What the task asks: Run through the records and show each line that includes the string "right".

Recorded data:
----

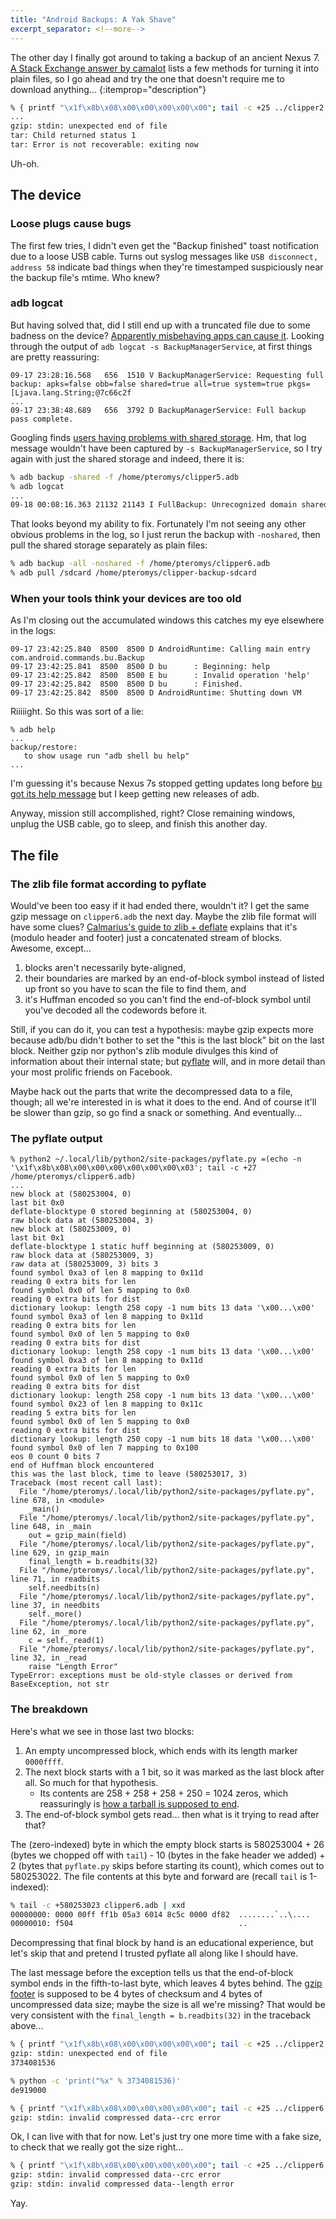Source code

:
 ```yaml
---
title: "Android Backups: A Yak Shave"
excerpt_separator: <!--more-->
---
```


The other day I finally got around to taking a backup of an ancient Nexus 7.
[A Stack Exchange answer by camalot][SEcamalot] lists a few methods
for turning it into plain files, so I go ahead and try the one that doesn't
require me to download anything...
{:itemprop="description"}

```sh
% { printf "\x1f\x8b\x08\x00\x00\x00\x00\x00"; tail -c +25 ../clipper2.adb; } | tar -xvz
...
gzip: stdin: unexpected end of file
tar: Child returned status 1
tar: Error is not recoverable: exiting now
```

Uh-oh.

[SEcamalot]: https://android.stackexchange.com/a/28483

<!--more-->

## The device

### Loose plugs cause bugs

The first few tries, I didn't even get the "Backup finished" toast notification
due to a loose USB cable. Turns out syslog messages like `USB disconnect,
address 58` indicate bad things when they're timestamped suspiciously near the
backup file's mtime. Who knew?

### adb logcat

But having solved that, did I still end up with a truncated file due to
some badness on the device? [Apparently misbehaving apps can cause it][ABE49].
Looking through the output of `adb logcat -s BackupManagerService`, at first
things are pretty reassuring:

```
09-17 23:28:16.568   656  1510 V BackupManagerService: Requesting full backup: apks=false obb=false shared=true all=true system=true pkgs=[Ljava.lang.String;@7c66c2f
...
09-17 23:38:48.689   656  3792 D BackupManagerService: Full backup pass complete.
```

Googling finds [users having problems with shared storage][UnrecognizedDomain].
Hm, that log message wouldn't have been captured by `-s BackupManagerService`,
so I try again with just the shared storage and indeed, there it is:

```sh
% adb backup -shared -f /home/pteromys/clipper5.adb
% adb logcat
...
09-18 00:08:16.363 21132 21143 I FullBackup: Unrecognized domain shared/0
```

That looks beyond my ability to fix. Fortunately I'm not seeing any other
obvious problems in the log, so I just rerun the backup with `-noshared`,
then pull the shared storage separately as plain files:

```sh
% adb backup -all -noshared -f /home/pteromys/clipper6.adb
% adb pull /sdcard /home/pteromys/clipper-backup-sdcard
```

### When your tools think your devices are too old

As I'm closing out the accumulated windows this catches my eye elsewhere in
the logs:

```
09-17 23:42:25.840  8500  8500 D AndroidRuntime: Calling main entry com.android.commands.bu.Backup
09-17 23:42:25.841  8500  8500 D bu      : Beginning: help
09-17 23:42:25.842  8500  8500 E bu      : Invalid operation 'help'
09-17 23:42:25.842  8500  8500 D bu      : Finished.
09-17 23:42:25.842  8500  8500 D AndroidRuntime: Shutting down VM
```

Riiiiight. So this was sort of a lie:

```
% adb help
...
backup/restore:
   to show usage run "adb shell bu help"
...
```

I'm guessing it's because Nexus 7s stopped getting updates long before
[bu got its help message][buhelpcommit] but I keep getting new releases of adb.

Anyway, mission still accomplished, right? Close remaining windows, unplug the
USB cable, go to sleep, and finish this another day.

[ABE49]: https://github.com/nelenkov/android-backup-extractor/issues/49#issuecomment-412366371
[UnrecognizedDomain]: https://talk.sonymobile.com/t5/Xperia-Z5-Z5-Compact-Z5-Premium/Sony-Xperia-Z5-Compact-fails-to-adb-backup-shared-storage/td-p/1136642
[buhelpcommit]: https://android.googlesource.com/platform/frameworks/base/+/9d5f8e11e11e93fbf0d9cbcbb68b7b0062695e5d

## The file

### The zlib file format according to pyflate

Would've been too easy if it had ended there, wouldn't it? I get the same
gzip message on `clipper6.adb` the next day. Maybe the zlib file format will
have some clues? [Calmarius's guide to zlib + deflate][Calmarius] explains that
it's (modulo header and footer) just a concatenated stream of blocks. Awesome,
except...

1. blocks aren't necessarily byte-aligned,
2. their boundaries are marked by an end-of-block symbol instead of listed
   up front so you have to scan the file to find them, and
3. it's Huffman encoded so you can't find the end-of-block
   symbol until you've decoded all the codewords before it.

Still, if you can do it, you can test a hypothesis: maybe gzip expects more
because adb/bu didn't bother to set the "this is the last block" bit on the
last block. Neither gzip nor python's zlib module divulges this kind of
information about their internal state; but [pyflate][pyflate] will, and in
more detail than your most prolific friends on Facebook.

Maybe hack out the parts that write the decompressed data to a file, though;
all we're interested in is what it does to the end. And of course it'll be
slower than gzip, so go find a snack or something. And eventually...

### The pyflate output

```
% python2 ~/.local/lib/python2/site-packages/pyflate.py =(echo -n '\x1f\x8b\x08\x00\x00\x00\x00\x00\x00\x03'; tail -c +27 /home/pteromys/clipper6.adb)
...
new block at (580253004, 0)
last bit 0x0
deflate-blocktype 0 stored beginning at (580253004, 0)
raw block data at (580253004, 3)
new block at (580253009, 0)
last bit 0x1
deflate-blocktype 1 static huff beginning at (580253009, 0)
raw block data at (580253009, 3)
raw data at (580253009, 3) bits 3
found symbol 0xa3 of len 8 mapping to 0x11d
reading 0 extra bits for len
found symbol 0x0 of len 5 mapping to 0x0
reading 0 extra bits for dist
dictionary lookup: length 258 copy -1 num bits 13 data '\x00...\x00'
found symbol 0xa3 of len 8 mapping to 0x11d
reading 0 extra bits for len
found symbol 0x0 of len 5 mapping to 0x0
reading 0 extra bits for dist
dictionary lookup: length 258 copy -1 num bits 13 data '\x00...\x00'
found symbol 0xa3 of len 8 mapping to 0x11d
reading 0 extra bits for len
found symbol 0x0 of len 5 mapping to 0x0
reading 0 extra bits for dist
dictionary lookup: length 258 copy -1 num bits 13 data '\x00...\x00'
found symbol 0x23 of len 8 mapping to 0x11c
reading 5 extra bits for len
found symbol 0x0 of len 5 mapping to 0x0
reading 0 extra bits for dist
dictionary lookup: length 250 copy -1 num bits 18 data '\x00...\x00'
found symbol 0x0 of len 7 mapping to 0x100
eos 0 count 0 bits 7
end of Huffman block encountered
this was the last block, time to leave (580253017, 3)
Traceback (most recent call last):
  File "/home/pteromys/.local/lib/python2/site-packages/pyflate.py", line 678, in <module>
    _main()
  File "/home/pteromys/.local/lib/python2/site-packages/pyflate.py", line 648, in _main
    out = gzip_main(field)
  File "/home/pteromys/.local/lib/python2/site-packages/pyflate.py", line 629, in gzip_main
    final_length = b.readbits(32)
  File "/home/pteromys/.local/lib/python2/site-packages/pyflate.py", line 71, in readbits
    self.needbits(n)
  File "/home/pteromys/.local/lib/python2/site-packages/pyflate.py", line 37, in needbits
    self._more()
  File "/home/pteromys/.local/lib/python2/site-packages/pyflate.py", line 62, in _more
    c = self._read(1)
  File "/home/pteromys/.local/lib/python2/site-packages/pyflate.py", line 32, in _read
    raise "Length Error"
TypeError: exceptions must be old-style classes or derived from BaseException, not str
```

### The breakdown

Here's what we see in those last two blocks:

1. An empty uncompressed block, which ends with its length marker `0000ffff`.
2. The next block starts with a 1 bit, so it was marked as the last block
   after all. So much for that hypothesis.
   * Its contents are 258 + 258 + 258 + 250 = 1024 zeros, which
     reassuringly is [how a tarball is supposed to end][WPtar].
3. The end-of-block symbol gets read... then what is it trying to read after
   that?

The (zero-indexed) byte in which the empty block starts is 580253004 + 26
(bytes we chopped off with `tail`) - 10 (bytes in the fake header we added) + 2
(bytes that `pyflate.py` skips before starting its count), which comes out
to 580253022. The file contents at this byte and forward are (recall `tail`
is 1-indexed):

```sh
% tail -c +580253023 clipper6.adb | xxd
00000000: 0000 00ff ff1b 05a3 6014 8c5c 0000 df82  ........`..\....
00000010: f504                                     ..
```

Decompressing that final block by hand is an educational experience, but
let's skip that and pretend I trusted pyflate all along like I should have.

The last message before the exception tells us that the end-of-block symbol
ends in the fifth-to-last byte, which leaves 4 bytes behind.
The [gzip footer][ForensicsWiki] is supposed to be 4 bytes of checksum
and 4 bytes of uncompressed data size; maybe the size is all we're missing?
That would be very consistent with the `final_length = b.readbits(32)` in
the traceback above...

```sh
% { printf "\x1f\x8b\x08\x00\x00\x00\x00\x00"; tail -c +25 ../clipper2.adb; } | zcat | wc -c
gzip: stdin: unexpected end of file
3734081536

% python -c 'print("%x" % 3734081536)'
de919000

% { printf "\x1f\x8b\x08\x00\x00\x00\x00\x00"; tail -c +25 ../clipper6.adb; printf "\x00\x90\x91\xde"; } | zcat > /dev/null
gzip: stdin: invalid compressed data--crc error
```

Ok, I can live with that for now. Let's just try one more time with a fake
size, to check that we really got the size right...

```sh
% { printf "\x1f\x8b\x08\x00\x00\x00\x00\x00"; tail -c +25 ../clipper6.adb; printf "\x00\x90\x91\xdf"; } | zcat > /dev/null
gzip: stdin: invalid compressed data--crc error
gzip: stdin: invalid compressed data--length error
```

Yay.

[Calmarius]: http://calmarius.net/?lang=en&page=programming%2Fzlib_deflate_quick_reference
[pyflate]: https://github.com/pfalcon/pyflate
[WPtar]: https://en.wikipedia.org/wiki/Tar_(computing)#File_format
[ForensicsWiki]: https://www.forensicswiki.org/wiki/Gzip#File_footer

----

Task response:
Anyway, mission still accomplished, right? Close remaining windows, unplug the
size, to check that we really got the size right...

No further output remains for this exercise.